§ **Data for the task**
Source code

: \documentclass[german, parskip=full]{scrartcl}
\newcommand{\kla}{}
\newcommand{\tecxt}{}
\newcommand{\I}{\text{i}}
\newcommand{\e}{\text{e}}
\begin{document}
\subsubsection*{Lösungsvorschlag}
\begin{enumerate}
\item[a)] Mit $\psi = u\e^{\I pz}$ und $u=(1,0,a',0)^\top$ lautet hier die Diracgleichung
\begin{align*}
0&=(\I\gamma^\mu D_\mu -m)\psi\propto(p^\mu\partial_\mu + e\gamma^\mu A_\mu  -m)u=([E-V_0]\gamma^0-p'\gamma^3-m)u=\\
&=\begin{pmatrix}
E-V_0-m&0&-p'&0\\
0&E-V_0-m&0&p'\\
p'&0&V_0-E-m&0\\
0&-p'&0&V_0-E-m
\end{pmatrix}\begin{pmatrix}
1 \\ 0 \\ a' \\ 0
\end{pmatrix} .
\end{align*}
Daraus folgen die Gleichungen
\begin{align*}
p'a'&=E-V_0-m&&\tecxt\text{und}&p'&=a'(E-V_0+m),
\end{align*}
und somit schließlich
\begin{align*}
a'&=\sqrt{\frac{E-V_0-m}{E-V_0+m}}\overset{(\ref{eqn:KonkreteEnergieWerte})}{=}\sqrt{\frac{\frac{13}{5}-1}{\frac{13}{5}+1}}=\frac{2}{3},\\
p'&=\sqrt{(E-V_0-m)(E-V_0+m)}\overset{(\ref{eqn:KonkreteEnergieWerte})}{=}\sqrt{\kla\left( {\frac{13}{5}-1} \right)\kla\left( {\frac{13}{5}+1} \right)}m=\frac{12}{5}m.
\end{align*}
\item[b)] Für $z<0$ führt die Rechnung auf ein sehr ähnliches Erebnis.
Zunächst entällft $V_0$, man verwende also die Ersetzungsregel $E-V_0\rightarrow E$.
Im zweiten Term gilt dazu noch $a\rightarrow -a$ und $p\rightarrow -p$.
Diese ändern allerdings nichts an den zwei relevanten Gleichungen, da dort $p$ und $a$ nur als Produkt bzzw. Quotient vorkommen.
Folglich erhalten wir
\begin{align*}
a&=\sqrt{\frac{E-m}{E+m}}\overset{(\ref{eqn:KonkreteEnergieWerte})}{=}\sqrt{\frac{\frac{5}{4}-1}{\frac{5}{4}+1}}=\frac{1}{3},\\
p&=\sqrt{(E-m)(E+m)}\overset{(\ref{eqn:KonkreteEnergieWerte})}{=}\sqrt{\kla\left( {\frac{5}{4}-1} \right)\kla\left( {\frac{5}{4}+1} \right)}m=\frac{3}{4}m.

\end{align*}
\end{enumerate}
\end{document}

§ **The problem**
Word for word, copy out all of the data shown above.

§ **Solution**
Source code

: \documentclass[german, parskip=full]{scrartcl}
\newcommand{\kla}{}
\newcommand{\tecxt}{}
\newcommand{\I}{\text{i}}
\newcommand{\e}{\text{e}}
\begin{document}
\subsubsection*{Lösungsvorschlag}
\begin{enumerate}
\item[a)] Mit $\psi = u\e^{\I pz}$ und $u=(1,0,a',0)^\top$ lautet hier die Diracgleichung
\begin{align*}
0&=(\I\gamma^\mu D_\mu -m)\psi\propto(p^\mu\partial_\mu + e\gamma^\mu A_\mu  -m)u=([E-V_0]\gamma^0-p'\gamma^3-m)u=\\
&=\begin{pmatrix}
E-V_0-m&0&-p'&0\\
0&E-V_0-m&0&p'\\
p'&0&V_0-E-m&0\\
0&-p'&0&V_0-E-m
\end{pmatrix}\begin{pmatrix}
1 \\ 0 \\ a' \\ 0
\end{pmatrix} .
\end{align*}
Daraus folgen die Gleichungen
\begin{align*}
p'a'&=E-V_0-m&&\tecxt\text{und}&p'&=a'(E-V_0+m),
\end{align*}
und somit schließlich
\begin{align*}
a'&=\sqrt{\frac{E-V_0-m}{E-V_0+m}}\overset{(\ref{eqn:KonkreteEnergieWerte})}{=}\sqrt{\frac{\frac{13}{5}-1}{\frac{13}{5}+1}}=\frac{2}{3},\\
p'&=\sqrt{(E-V_0-m)(E-V_0+m)}\overset{(\ref{eqn:KonkreteEnergieWerte})}{=}\sqrt{\kla\left( {\frac{13}{5}-1} \right)\kla\left( {\frac{13}{5}+1} \right)}m=\frac{12}{5}m.
\end{align*}
\item[b)] Für $z<0$ führt die Rechnung auf ein sehr ähnliches Erebnis.
Zunächst entällft $V_0$, man verwende also die Ersetzungsregel $E-V_0\rightarrow E$.
Im zweiten Term gilt dazu noch $a\rightarrow -a$ und $p\rightarrow -p$.
Diese ändern allerdings nichts an den zwei relevanten Gleichungen, da dort $p$ und $a$ nur als Produkt bzzw. Quotient vorkommen.
Folglich erhalten wir
\begin{align*}
a&=\sqrt{\frac{E-m}{E+m}}\overset{(\ref{eqn:KonkreteEnergieWerte})}{=}\sqrt{\frac{\frac{5}{4}-1}{\frac{5}{4}+1}}=\frac{1}{3},\\
p&=\sqrt{(E-m)(E+m)}\overset{(\ref{eqn:KonkreteEnergieWerte})}{=}\sqrt{\kla\left( {\frac{5}{4}-1} \right)\kla\left( {\frac{5}{4}+1} \right)}m=\frac{3}{4}m.

\end{align*}
\end{enumerate}
\end{document}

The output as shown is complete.